If you ask ChatGPT to "measure research neglect for diseases," it will:
- Not know which embedding model to use for biomedical text
- Hallucinate metrics that sound plausible but have no methodological grounding
- Skip quality filtering (year coverage, abstract coverage, minimum papers)
- Not handle MPS acceleration or checkpointed batch processing
- Produce a single scatter plot with no disease classification

This skill encodes the correct methodological decisions:
- Uses PubMedBERT (the gold-standard biomedical language model)
- Fetches from PubMed with exponential backoff and NCBI rate limiting
- Quality filters: year coverage >= 70%, abstract coverage >= 95%, minimum 50 papers
- Batch embedding with Apple MPS acceleration and CPU fallback
- Checkpointed processing (resume after interruption)
- HDF5 storage with gzip compression and SHA-256 checksums
- Classification against WHO NTD list and Global South priority diseases
- Statistical significance testing (Welch's t-test, Cohen's d)

## Key Finding

Neglected tropical diseases (NTDs) are significantly more semantically isolated than other conditions (P < 0.001, Cohen's d = 0.8+). They exist in knowledge silos with limited cross-disciplinary research bridges.
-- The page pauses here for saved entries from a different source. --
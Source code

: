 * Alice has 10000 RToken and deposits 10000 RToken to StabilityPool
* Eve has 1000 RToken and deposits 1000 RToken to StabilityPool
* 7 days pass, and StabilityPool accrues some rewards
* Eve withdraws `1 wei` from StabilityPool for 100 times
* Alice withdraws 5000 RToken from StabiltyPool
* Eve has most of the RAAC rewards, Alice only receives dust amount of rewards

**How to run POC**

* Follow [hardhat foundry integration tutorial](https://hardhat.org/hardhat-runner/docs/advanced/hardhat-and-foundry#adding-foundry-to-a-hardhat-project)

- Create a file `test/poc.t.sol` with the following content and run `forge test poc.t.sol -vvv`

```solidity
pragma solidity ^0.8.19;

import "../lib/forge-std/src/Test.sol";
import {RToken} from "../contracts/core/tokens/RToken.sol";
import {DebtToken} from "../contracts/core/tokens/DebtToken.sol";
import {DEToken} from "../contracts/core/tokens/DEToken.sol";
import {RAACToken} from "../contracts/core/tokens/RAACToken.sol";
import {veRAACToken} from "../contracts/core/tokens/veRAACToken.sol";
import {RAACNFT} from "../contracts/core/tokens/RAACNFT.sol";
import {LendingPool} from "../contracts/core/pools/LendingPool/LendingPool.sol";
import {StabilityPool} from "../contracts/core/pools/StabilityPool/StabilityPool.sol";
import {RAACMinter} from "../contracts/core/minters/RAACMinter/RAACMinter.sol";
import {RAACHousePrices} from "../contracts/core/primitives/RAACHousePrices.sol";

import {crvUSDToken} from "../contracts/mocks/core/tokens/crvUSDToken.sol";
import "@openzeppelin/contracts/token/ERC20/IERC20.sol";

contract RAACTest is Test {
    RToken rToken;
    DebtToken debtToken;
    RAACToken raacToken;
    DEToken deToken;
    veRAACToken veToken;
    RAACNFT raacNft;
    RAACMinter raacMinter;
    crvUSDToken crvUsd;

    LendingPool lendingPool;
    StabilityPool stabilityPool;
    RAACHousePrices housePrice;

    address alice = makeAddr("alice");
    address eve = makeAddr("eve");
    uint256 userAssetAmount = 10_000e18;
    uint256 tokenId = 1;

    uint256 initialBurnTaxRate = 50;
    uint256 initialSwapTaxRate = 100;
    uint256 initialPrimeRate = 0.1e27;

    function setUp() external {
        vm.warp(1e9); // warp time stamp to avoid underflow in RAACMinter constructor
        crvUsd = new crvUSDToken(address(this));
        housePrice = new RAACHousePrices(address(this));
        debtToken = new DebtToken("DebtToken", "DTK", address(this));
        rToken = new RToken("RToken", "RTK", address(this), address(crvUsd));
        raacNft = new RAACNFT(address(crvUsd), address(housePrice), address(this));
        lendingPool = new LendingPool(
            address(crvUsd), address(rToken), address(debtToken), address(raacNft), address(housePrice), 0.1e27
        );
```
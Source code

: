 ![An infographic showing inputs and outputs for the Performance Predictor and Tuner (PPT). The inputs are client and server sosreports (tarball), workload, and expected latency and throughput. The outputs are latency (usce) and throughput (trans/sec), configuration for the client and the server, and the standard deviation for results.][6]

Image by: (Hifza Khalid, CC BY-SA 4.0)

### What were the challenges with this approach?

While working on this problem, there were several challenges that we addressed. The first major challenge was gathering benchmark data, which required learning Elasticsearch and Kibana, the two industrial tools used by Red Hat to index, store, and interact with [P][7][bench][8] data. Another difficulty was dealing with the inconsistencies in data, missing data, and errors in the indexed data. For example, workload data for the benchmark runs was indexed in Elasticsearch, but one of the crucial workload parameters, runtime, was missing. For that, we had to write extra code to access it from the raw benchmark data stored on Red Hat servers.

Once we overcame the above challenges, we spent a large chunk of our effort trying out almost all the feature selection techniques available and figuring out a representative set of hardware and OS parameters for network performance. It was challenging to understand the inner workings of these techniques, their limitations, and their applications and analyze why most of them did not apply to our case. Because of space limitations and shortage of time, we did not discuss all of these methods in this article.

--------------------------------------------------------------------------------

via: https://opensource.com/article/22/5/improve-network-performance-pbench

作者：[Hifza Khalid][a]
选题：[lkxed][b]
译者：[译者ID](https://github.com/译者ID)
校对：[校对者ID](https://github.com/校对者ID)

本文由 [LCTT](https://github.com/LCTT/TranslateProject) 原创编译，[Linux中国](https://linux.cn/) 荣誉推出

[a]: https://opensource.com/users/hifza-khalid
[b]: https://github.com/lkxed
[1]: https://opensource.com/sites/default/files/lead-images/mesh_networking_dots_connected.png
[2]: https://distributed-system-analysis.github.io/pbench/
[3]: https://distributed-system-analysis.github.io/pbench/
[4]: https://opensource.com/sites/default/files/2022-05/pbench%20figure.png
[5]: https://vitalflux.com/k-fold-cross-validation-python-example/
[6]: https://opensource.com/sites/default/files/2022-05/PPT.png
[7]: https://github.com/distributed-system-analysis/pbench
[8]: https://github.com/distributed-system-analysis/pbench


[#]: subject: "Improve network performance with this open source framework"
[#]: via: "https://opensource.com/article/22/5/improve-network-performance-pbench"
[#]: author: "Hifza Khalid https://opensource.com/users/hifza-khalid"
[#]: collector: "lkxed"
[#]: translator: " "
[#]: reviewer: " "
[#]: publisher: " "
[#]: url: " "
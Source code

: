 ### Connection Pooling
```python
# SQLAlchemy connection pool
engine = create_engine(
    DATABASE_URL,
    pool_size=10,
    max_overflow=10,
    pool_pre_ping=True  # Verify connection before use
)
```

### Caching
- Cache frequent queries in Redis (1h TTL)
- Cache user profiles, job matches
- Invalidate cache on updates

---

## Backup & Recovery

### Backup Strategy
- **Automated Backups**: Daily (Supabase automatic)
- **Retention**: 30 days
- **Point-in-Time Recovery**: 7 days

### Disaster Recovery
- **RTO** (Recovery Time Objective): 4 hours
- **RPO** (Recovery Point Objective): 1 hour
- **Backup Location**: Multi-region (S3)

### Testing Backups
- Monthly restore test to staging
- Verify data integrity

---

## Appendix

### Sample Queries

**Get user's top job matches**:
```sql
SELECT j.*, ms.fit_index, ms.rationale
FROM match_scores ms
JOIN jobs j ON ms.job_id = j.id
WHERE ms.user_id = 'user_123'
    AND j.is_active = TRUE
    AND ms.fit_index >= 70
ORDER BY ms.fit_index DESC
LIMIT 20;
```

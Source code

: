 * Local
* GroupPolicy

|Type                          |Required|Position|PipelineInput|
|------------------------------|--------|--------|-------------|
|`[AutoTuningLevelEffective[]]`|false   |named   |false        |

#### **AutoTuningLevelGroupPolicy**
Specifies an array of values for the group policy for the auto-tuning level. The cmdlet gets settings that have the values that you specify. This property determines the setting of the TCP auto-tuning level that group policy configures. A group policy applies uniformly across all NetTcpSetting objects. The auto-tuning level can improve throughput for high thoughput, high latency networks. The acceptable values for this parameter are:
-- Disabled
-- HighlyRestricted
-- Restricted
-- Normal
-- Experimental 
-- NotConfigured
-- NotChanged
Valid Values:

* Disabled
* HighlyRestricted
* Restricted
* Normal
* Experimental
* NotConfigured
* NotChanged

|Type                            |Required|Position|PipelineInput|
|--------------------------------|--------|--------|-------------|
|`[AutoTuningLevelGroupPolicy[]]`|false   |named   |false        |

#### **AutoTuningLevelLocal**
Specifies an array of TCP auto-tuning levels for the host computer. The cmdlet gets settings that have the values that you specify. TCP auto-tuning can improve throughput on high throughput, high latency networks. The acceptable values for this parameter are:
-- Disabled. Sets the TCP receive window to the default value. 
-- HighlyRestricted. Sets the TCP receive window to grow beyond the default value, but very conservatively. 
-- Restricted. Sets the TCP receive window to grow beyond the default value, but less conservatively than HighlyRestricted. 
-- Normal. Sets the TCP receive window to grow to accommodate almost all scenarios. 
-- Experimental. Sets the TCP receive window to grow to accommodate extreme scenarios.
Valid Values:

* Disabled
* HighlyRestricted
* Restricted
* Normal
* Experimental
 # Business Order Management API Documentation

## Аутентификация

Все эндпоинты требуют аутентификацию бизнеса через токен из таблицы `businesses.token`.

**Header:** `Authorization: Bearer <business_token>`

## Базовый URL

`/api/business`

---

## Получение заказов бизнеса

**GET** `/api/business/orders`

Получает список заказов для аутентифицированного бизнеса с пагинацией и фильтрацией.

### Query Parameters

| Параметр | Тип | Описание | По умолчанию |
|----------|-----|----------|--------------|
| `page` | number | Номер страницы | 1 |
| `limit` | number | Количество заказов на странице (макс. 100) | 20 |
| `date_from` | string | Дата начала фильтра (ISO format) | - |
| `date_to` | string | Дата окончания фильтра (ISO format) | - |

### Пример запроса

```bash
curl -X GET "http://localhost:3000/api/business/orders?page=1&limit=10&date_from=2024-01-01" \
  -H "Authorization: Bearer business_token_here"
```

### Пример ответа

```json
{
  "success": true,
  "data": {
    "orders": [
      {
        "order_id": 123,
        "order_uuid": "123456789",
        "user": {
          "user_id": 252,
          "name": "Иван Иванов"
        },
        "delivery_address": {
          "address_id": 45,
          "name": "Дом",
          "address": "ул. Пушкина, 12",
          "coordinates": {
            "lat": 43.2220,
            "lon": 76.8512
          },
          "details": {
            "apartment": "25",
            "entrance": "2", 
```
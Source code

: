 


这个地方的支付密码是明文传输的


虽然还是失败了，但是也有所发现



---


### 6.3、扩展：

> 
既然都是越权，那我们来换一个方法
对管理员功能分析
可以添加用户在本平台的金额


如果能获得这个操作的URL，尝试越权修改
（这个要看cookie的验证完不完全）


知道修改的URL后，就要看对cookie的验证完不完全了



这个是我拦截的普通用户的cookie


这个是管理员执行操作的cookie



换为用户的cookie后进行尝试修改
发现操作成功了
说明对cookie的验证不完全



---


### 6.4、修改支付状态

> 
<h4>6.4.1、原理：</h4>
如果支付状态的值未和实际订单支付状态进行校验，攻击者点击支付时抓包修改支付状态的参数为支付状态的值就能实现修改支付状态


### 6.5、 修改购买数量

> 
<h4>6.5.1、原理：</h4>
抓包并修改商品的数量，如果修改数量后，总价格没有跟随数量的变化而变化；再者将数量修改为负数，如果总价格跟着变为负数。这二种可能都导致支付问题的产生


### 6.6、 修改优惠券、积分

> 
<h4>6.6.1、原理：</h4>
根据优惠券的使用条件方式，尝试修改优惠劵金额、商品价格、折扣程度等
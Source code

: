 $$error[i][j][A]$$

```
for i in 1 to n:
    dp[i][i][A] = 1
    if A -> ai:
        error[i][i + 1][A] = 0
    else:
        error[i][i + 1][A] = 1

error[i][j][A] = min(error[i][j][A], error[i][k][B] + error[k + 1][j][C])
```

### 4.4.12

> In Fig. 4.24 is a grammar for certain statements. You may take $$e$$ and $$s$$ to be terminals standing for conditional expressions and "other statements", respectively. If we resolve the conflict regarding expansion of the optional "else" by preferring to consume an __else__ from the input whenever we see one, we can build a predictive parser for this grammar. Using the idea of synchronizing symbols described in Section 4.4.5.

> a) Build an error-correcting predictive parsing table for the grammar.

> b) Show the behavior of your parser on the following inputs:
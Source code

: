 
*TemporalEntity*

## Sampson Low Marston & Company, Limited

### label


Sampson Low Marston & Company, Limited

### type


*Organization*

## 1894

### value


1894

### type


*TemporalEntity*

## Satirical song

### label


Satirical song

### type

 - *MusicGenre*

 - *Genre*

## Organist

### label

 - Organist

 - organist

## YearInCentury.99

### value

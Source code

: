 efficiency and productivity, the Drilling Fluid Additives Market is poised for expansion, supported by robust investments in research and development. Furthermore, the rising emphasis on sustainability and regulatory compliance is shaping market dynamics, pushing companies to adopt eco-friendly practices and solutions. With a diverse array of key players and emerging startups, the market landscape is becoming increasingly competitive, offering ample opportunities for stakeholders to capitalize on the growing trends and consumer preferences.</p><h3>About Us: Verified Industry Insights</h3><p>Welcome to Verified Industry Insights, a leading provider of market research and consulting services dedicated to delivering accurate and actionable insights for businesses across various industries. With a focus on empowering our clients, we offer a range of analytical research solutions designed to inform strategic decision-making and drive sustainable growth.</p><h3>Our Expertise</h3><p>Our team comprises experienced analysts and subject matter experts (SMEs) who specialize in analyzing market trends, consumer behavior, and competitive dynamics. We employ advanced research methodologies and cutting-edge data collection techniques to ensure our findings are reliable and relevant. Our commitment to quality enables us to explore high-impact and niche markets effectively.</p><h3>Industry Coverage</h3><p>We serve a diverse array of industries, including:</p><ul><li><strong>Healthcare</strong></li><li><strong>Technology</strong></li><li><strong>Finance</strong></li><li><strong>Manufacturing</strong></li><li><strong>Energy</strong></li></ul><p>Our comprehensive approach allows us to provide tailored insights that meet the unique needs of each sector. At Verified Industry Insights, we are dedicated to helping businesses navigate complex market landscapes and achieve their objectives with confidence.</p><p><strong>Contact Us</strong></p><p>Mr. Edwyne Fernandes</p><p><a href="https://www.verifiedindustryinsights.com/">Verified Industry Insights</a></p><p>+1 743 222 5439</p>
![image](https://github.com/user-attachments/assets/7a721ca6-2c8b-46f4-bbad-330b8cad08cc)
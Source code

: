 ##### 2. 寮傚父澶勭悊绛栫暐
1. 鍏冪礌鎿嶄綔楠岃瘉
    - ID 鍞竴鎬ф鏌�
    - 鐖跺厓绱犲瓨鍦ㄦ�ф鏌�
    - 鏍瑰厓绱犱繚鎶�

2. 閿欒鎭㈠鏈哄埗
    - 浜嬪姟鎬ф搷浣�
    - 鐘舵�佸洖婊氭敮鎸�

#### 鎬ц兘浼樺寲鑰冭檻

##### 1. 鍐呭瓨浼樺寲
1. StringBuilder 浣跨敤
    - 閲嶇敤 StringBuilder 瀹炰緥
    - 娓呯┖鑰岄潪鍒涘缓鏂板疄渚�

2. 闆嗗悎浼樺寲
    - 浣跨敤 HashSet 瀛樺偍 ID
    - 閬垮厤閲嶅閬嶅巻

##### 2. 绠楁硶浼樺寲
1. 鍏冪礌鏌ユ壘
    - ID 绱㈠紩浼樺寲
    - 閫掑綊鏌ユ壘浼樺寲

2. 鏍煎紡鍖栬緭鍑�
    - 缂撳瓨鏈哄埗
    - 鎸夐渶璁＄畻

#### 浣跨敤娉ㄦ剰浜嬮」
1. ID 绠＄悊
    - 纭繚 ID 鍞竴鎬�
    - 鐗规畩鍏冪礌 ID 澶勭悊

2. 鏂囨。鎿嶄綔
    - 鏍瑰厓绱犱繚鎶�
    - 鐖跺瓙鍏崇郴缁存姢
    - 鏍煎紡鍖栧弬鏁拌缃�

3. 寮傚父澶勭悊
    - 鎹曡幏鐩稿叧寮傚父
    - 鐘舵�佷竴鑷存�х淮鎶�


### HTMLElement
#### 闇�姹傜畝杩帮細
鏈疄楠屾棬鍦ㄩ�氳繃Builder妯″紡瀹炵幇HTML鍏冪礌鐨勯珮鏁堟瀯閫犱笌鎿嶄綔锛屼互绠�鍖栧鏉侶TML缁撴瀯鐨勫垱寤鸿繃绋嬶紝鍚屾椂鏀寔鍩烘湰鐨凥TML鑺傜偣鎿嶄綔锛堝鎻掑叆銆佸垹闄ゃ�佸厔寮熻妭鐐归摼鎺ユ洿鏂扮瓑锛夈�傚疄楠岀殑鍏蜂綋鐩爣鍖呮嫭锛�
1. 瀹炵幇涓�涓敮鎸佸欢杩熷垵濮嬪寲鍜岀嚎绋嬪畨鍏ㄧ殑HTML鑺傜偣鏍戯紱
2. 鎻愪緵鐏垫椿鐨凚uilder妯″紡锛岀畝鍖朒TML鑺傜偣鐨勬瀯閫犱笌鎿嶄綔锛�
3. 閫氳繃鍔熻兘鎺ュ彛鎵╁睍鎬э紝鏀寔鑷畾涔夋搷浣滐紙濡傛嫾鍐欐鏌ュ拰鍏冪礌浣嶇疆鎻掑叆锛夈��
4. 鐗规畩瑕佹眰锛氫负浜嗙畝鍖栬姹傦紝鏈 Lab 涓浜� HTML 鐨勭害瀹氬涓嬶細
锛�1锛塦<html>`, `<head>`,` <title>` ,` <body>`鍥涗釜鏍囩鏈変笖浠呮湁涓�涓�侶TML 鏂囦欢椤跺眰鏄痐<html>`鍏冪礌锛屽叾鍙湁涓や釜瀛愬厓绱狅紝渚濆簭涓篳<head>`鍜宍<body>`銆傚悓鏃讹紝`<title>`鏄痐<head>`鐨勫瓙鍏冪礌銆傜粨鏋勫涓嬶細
The 25 most isolated diseases are disproportionately Global South priority conditions.

## Pipeline

```
05-00-heim-sem-setup.py     # Validate environment, create directories
05-01-heim-sem-fetch.py     # Retrieve PubMed abstracts (checkpointed)
05-02-heim-sem-embed.py     # Generate PubMedBERT embeddings (MPS/CPU)
05-03-heim-sem-compute.py   # Compute SII, KTP, RCC, temporal drift
05-04-heim-sem-figures.py   # Generate publication figures
05-05-heim-sem-integrate.py # Merge with biobank + clinical trial dimensions
```

### Demo (works out of the box)

```bash
python semantic_sim.py --demo --output demo_report
```

The demo uses pre-computed embeddings and metrics for 175 GBD diseases and generates the full 4-panel figure instantly.

## Example Output

```
Semantic Similarity Index
=========================
Diseases analysed: 175
Total PubMed abstracts: 13,100,000
Embedding model: PubMedBERT (768-dim)

Metric Ranges:
  SII: 0.0412 - 0.1893
  KTP: 0.6234 - 0.9187
  RCC: 0.0891 - 0.3421

Key Finding:
  NTDs show +38% higher semantic isolation
  P < 0.0001, Cohen's d = 0.84
  14/25 most isolated diseases are Global South priority

Figures saved to: demo_report/
  Fig5_Semantic_Structure.png (300 dpi)
  Fig5_Semantic_Structure.pdf (vector)

Reproducibility:
  commands.sh | environment.yml | checksums.sha256
```

## Interpretation Guide

- **High SII**: Disease research exists in a knowledge silo; limited cross-disciplinary bridges
- **Low KTP**: Research on this disease has few methodological overlaps with others
- **High RCC**: Diverse research approaches within the disease (many subtopics)
- **High Temporal Drift**: Research focus has shifted significantly over time
- NTDs shown in **red**, Global South diseases in **orange**, others in **grey**
- The scatter plot (Panel C) reveals the inverse relationship between research volume and isolation

## Citation

If you use this skill in a publication, please cite:

- Corpas, M. et al. (2026). HEIM: Health Equity Index for Measuring structural bias in biomedical research. Under review.